研究チームは、ワクチンが利用可能になる前の2020年初頭に重症COVID-19で入院した成人80人を再訪しました。2年後、それぞれの健康状態について面談を行い、入院初日から回復期にかけて採取されていた血液検査を確認しました。参加者のおよそ4割(30人)が、少なくとも1つの悩ましい消化器症状を今も抱えていると報告しました。最も頻度の高い訴えは、胸やのどの焼けつくような酸(胃食道逆流)、胃や腹部の痛み、持続的な下痢でした。多くの人が複数の症状を伴い、女性の方が男性より多く影響を受けていました。

ロングCOVIDはしばしば腸だけにとどまらない

持続する消化器症状のある人は、動悸、頭痛、関節痛、脱毛、疲労、咳など、他のロングCOVID症状を報告する可能性も高くなっていました。このパターンは、持続的な腸の症状が単独の胃腸疾患というよりも、全身にわたるより広い状態の一部であることを示唆します。
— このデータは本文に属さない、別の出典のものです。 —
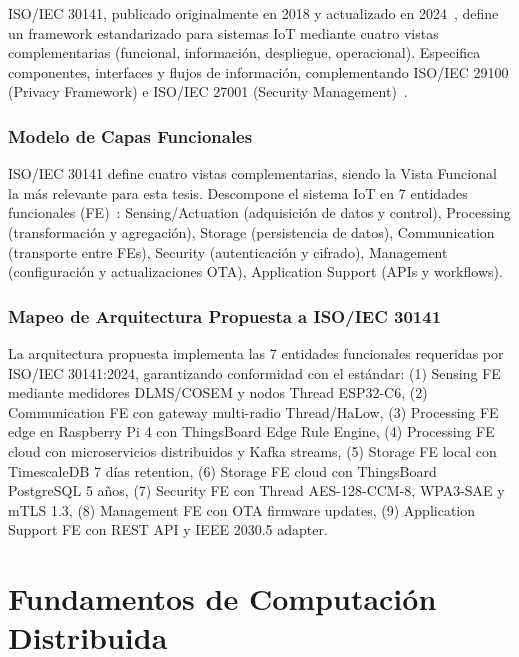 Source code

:ISO/IEC 30141, publicado originalmente en 2018 y actualizado en 2024~\cite{ISOIEC30141v2024}, define un framework estandarizado para sistemas IoT mediante cuatro vistas complementarias (funcional, información, despliegue, operacional). Especifica componentes, interfaces y flujos de información, complementando ISO/IEC 29100 (Privacy Framework) e ISO/IEC 27001 (Security Management)~\cite{ISOIEC30141v2024,tangResearchInteroperabilityIoT}.

\subsubsection{Modelo de Capas Funcionales}

ISO/IEC 30141 define cuatro vistas complementarias, siendo la Vista Funcional la más relevante para esta tesis. Descompone el sistema IoT en 7 entidades funcionales (FE)~\cite{tangResearchInteroperabilityIoT}: Sensing/Actuation (adquisición de datos y control), Processing (transformación y agregación), Storage (persistencia de datos), Communication (transporte entre FEs), Security (autenticación y cifrado), Management (configuración y actualizaciones OTA), Application Support (APIs y workflows).

\subsubsection{Mapeo de Arquitectura Propuesta a ISO/IEC 30141}

La arquitectura propuesta implementa las 7 entidades funcionales requeridas por ISO/IEC 30141:2024, garantizando conformidad con el estándar: (1) Sensing FE mediante medidores DLMS/COSEM y nodos Thread ESP32-C6, (2) Communication FE con gateway multi-radio Thread/HaLow, (3) Processing FE edge en Raspberry Pi 4 con ThingsBoard Edge Rule Engine, (4) Processing FE cloud con microservicios distribuidos y Kafka streams, (5) Storage FE local con TimescaleDB 7 días retention, (6) Storage FE cloud con ThingsBoard PostgreSQL 5 años, (7) Security FE con Thread AES-128-CCM-8, WPA3-SAE y mTLS 1.3, (8) Management FE con OTA firmware updates, (9) Application Support FE con REST API y IEEE 2030.5 adapter.

\section{Fundamentos de Computación Distribuida}
\label{sec:marco-edge-cloud}


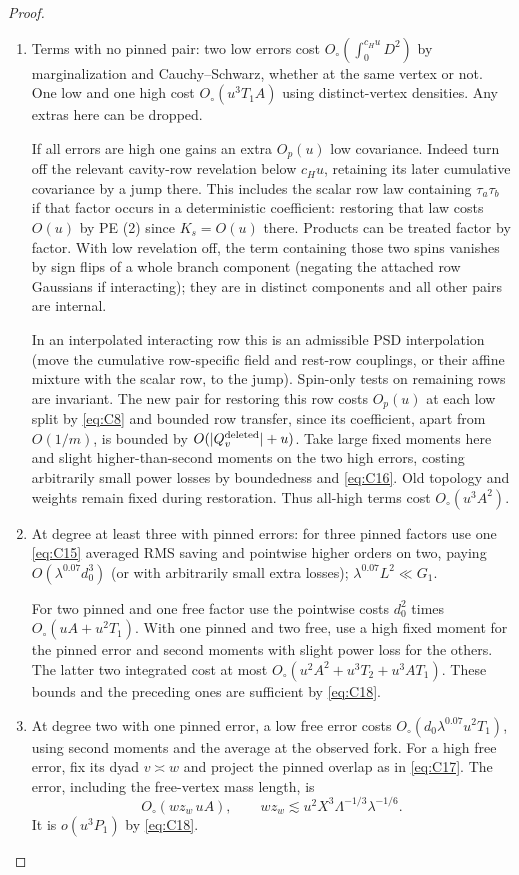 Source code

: \begin{proof}
\begin{enumerate}[label=(\roman*)]

\item Terms with no pinned pair: two low errors cost \(O_\circ(\int_0^{c_Hu}D^2)\) by marginalization and Cauchy--Schwarz, whether at the same vertex or not. One low and one high cost \(O_\circ(u^3 T_1 A)\) using distinct-vertex densities. Any extras here can be dropped.

If all errors are high one gains an extra \(O_p(u)\) low covariance. Indeed turn off the relevant cavity-row revelation below \(c_Hu\), retaining its later cumulative covariance by a jump there. This includes the scalar row law containing \(\tau_a\tau_b\) if that factor occurs in a deterministic coefficient: restoring that law costs \(O(u)\) by PE (2) since \(K_s=O(u)\) there. Products can be treated factor by factor. With low revelation off, the term containing those two spins vanishes by sign flips of a whole branch component (negating the attached row Gaussians if interacting); they are in distinct components and all other pairs are internal.

In an interpolated interacting row this is an admissible PSD interpolation (move the cumulative row-specific field and rest-row couplings, or their affine mixture with the scalar row, to the jump). Spin-only tests on remaining rows are invariant. The new pair for restoring this row costs \(O_p(u)\) at each low split by \eqref{eq:C8} and bounded row transfer, since its coefficient, apart from \(O(1/m)\), is bounded by \(O(|Q_v^{\rm deleted}|+u)\). Take large fixed moments here and slight higher-than-second moments on the two high errors, costing arbitrarily small power losses by boundedness and \eqref{eq:C16}. Old topology and weights remain fixed during restoration. Thus all-high terms cost \(O_\circ(u^3 A^2)\).
\item At degree at least three with pinned errors: for three pinned factors use one \eqref{eq:C15} averaged RMS saving and pointwise higher orders on two, paying \(O(\lambda^{0.07}d_0^3)\) (or with arbitrarily small extra losses); \(\lambda^{0.07} L^2\ll G_1\).

For two pinned and one free factor use the pointwise costs \(d_0^2\) times \(O_\circ(u A+u^2 T_1)\). With one pinned and two free, use a high fixed moment for the pinned error and second moments with slight power loss for the others. The latter two integrated cost at most \(O_\circ(u^2 A^2+u^3 T_2+u^3 A T_1)\). These bounds and the preceding ones are sufficient by \eqref{eq:C18}.
\item At degree two with one pinned error, a low free error costs
\(O_\circ(d_0\lambda^{0.07}u^2T_1)\), using second moments and the
average at the observed fork. For a high free error, fix its dyad
\(v\asymp w\) and project the pinned overlap as in
\eqref{eq:C17}. The error, including the free-vertex mass length, is
\[
 O_\circ(wz_w\,uA),\qquad
 wz_w\lesssim u^2X^3\Lambda^{-1/3}\lambda^{-1/6}.
\]
It is \(o(u^3P_1)\) by \eqref{eq:C18}.


\end{enumerate}
\end{proof}
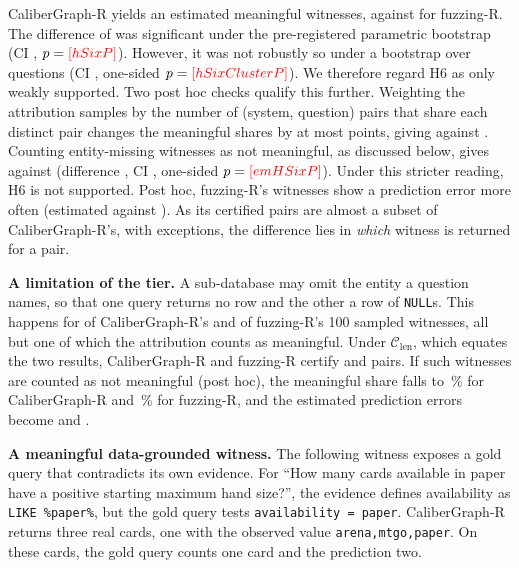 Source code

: CaliberGraph-R yields an estimated  meaningful witnesses, against  for fuzzing-R. The difference of  was significant under the pre-registered parametric bootstrap (CI , $p=\V{hSixP}$). However, it was not robustly so under a bootstrap over questions (CI , one-sided $p=\V{hSixClusterP}$). We therefore regard H6 as only weakly supported. Two post hoc checks qualify this further. Weighting the attribution samples by the number of (system, question) pairs that share each distinct pair changes the meaningful shares by at most  points, giving  against . Counting entity-missing witnesses as not meaningful, as discussed below, gives  against  (difference , CI , one-sided $p=\V{emHSixP}$). Under this stricter reading, H6 is not supported. Post hoc, fuzzing-R's witnesses show a prediction error more often (estimated  against ). As its certified pairs are almost a subset of CaliberGraph-R's, with  exceptions, the difference lies in \emph{which} witness is returned for a pair.

\textbf{A limitation of the tier.} A sub-database may omit the entity a question names, so that one query returns no row and the other a row of \texttt{NULL}s. This happens for  of CaliberGraph-R's and  of fuzzing-R's 100 sampled witnesses, all but one of which the attribution counts as meaningful. Under $\mathcal C_{\mathrm{len}}$, which equates the two results, CaliberGraph-R and fuzzing-R certify  and  pairs. If such witnesses are counted as not meaningful (post hoc), the meaningful share falls to \,\% for CaliberGraph-R and \,\% for fuzzing-R, and the estimated prediction errors become  and .

\textbf{A meaningful data-grounded witness.} The following witness exposes a gold query that contradicts its own evidence. For ``How many cards available in paper have a positive starting maximum hand size?'', the evidence defines availability as \texttt{LIKE \textquotesingle{}\%paper\%\textquotesingle{}}, but the gold query tests \texttt{availability = \textquotesingle{}paper\textquotesingle{}}. CaliberGraph-R returns three real cards, one with the observed value \texttt{\textquotesingle{}arena,mtgo,paper\textquotesingle{}}. On these cards, the gold query counts one card and the prediction two.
重要なのは、元の入院期間の長さや集中治療の要否は、持続する腸の問題の有無で大きな差がなく、初期の病気の明白な重症度以外の要因が長期的な問題の発生を左右している可能性が示唆された点です。

血液からの手がかり:バランスを欠いた免疫系

より深い説明を探るために、研究者たちは炎症を制御する小さなメッセンジャーたんぱく質であるサイトカインに注目しました。IL-6、IL-1、IL-8、IL-10、IL-12、TNFなどのいくつかのシグナルを、入院初日から2年後まで追跡しました。急性期には、後に長期的な腸症状を発症した人々は他の人よりIL-6の値がむしろ低かったのですが、感染後4か月時点でこの群のIL-6は上昇し、その後も比較的高いままでした。これは遅れて現れる持続的な炎症反応を示唆します。フェリチンやクレアチニンのような他のマーカーも2年時点で差が見られ、血小板数が高いこともあり、いずれも身体の恒常性における持続的な乱れを示しています。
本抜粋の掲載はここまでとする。